Chào các bạn! Vì nhiều lý do từ nay Truyen2U chính thức đổi tên là Truyen247.Pro. Mong các bạn tiếp tục ủng hộ truy cập tên miền mới này nhé! Mãi yêu... ♥

Kuroo Tetsurou-3

Po wczorajszej sytuacji, miałaś małe problemy z zaśnięciem. W głowie ciągle miałaś Kuroo. Przez to o mały włos się nie spóźniłaś do szkoły. Dosłownie wbiegłaś do klasy i zajęłaś swoje miejsce. Ciężko dyszałaś i nie byłaś w stanie normalnie słyszeć, ponieważ słyszałaś tylko jak krew ci buzuje. Bieg do klasy przed dzwonkiem, był o wiele gorszy od maratonu. Podszedł do ciebie Saito.
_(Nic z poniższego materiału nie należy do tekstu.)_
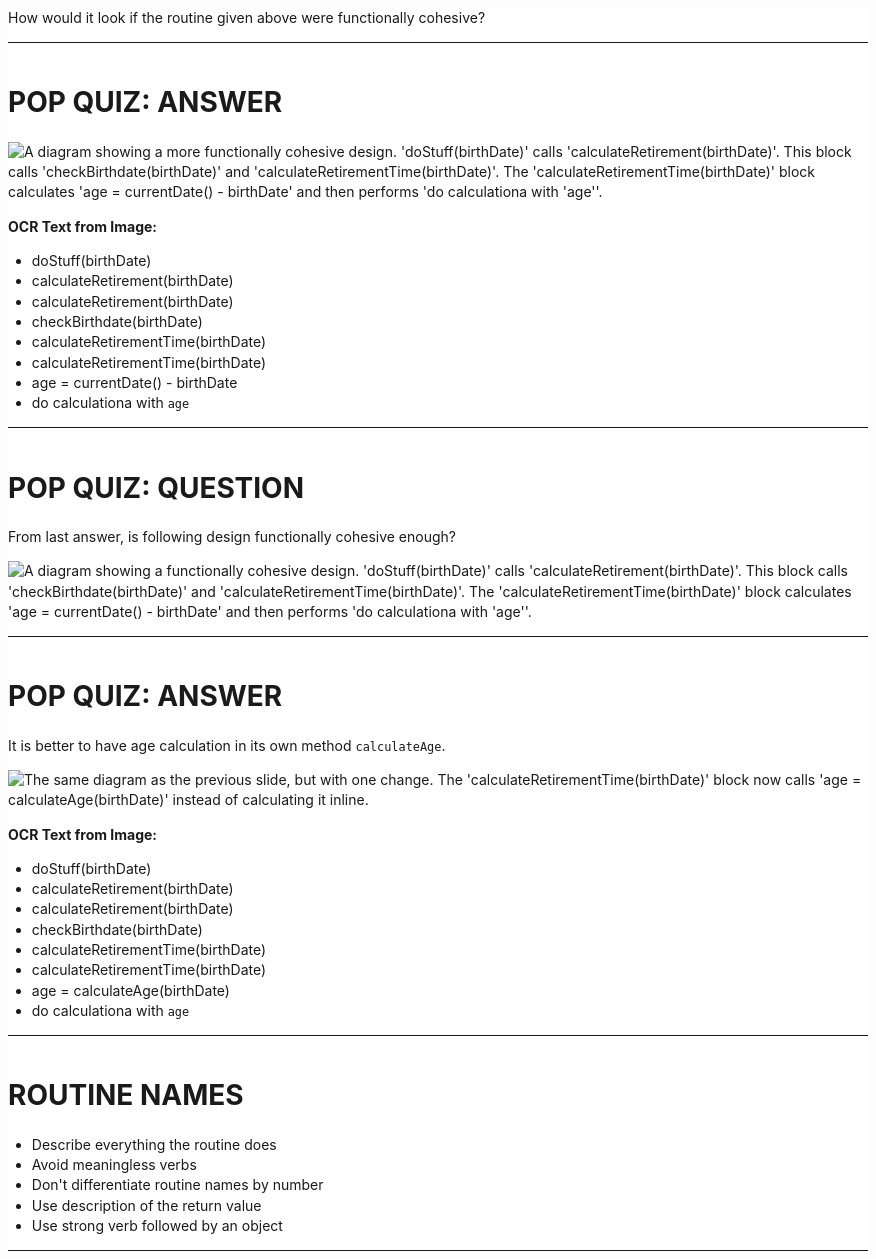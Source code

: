 How would it look if the routine given above were functionally cohesive?

---

# POP QUIZ: ANSWER

![A diagram showing a more functionally cohesive design. 'doStuff(birthDate)' calls 'calculateRetirement(birthDate)'. This block calls 'checkBirthdate(birthDate)' and 'calculateRetirementTime(birthDate)'. The 'calculateRetirementTime(birthDate)' block calculates 'age = currentDate() - birthDate' and then performs 'do calculationa with 'age''.](image.png)

**OCR Text from Image:**
* doStuff(birthDate)
* calculateRetirement(birthDate)
* calculateRetirement(birthDate)
* checkBirthdate(birthDate)
* calculateRetirementTime(birthDate)
* calculateRetirementTime(birthDate)
* age = currentDate() - birthDate
* do calculationa with `age`

---

# POP QUIZ: QUESTION

From last answer, is following design functionally cohesive enough?

![A diagram showing a functionally cohesive design. 'doStuff(birthDate)' calls 'calculateRetirement(birthDate)'. This block calls 'checkBirthdate(birthDate)' and 'calculateRetirementTime(birthDate)'. The 'calculateRetirementTime(birthDate)' block calculates 'age = currentDate() - birthDate' and then performs 'do calculationa with 'age''.](image.png)

---

# POP QUIZ: ANSWER

It is better to have age calculation in its own method `calculateAge`.

![The same diagram as the previous slide, but with one change. The 'calculateRetirementTime(birthDate)' block now calls 'age = calculateAge(birthDate)' instead of calculating it inline.](image.png)

**OCR Text from Image:**
* doStuff(birthDate)
* calculateRetirement(birthDate)
* calculateRetirement(birthDate)
* checkBirthdate(birthDate)
* calculateRetirementTime(birthDate)
* calculateRetirementTime(birthDate)
* age = calculateAge(birthDate)
* do calculationa with `age`

---

# ROUTINE NAMES
* Describe everything the routine does
* Avoid meaningless verbs
* Don't differentiate routine names by number
* Use description of the return value
* Use strong verb followed by an object

---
-Ohayo [Imie]-chan. Zaspałaś co?

-Tak... Co jak co...ale nie chce...spotkać tej...woźnej.

-Doskonale cie rozumiem. Podobno jakaś osoba z naszej klasy ma dostać przepustkę, ale tylko na jakiś czas.

-Przepustkę?

-Nie słuchałaś wczoraj nauczyciela co?

Widząc twoją minę, przejechał sobie otwartą dłonią po twarzy i westchnął.

-Ma być jakieś przedstawienie i wybierali osoby do gry. U nas jeszcze nie wiadomo, kto będzie mieć ten zaszczyt.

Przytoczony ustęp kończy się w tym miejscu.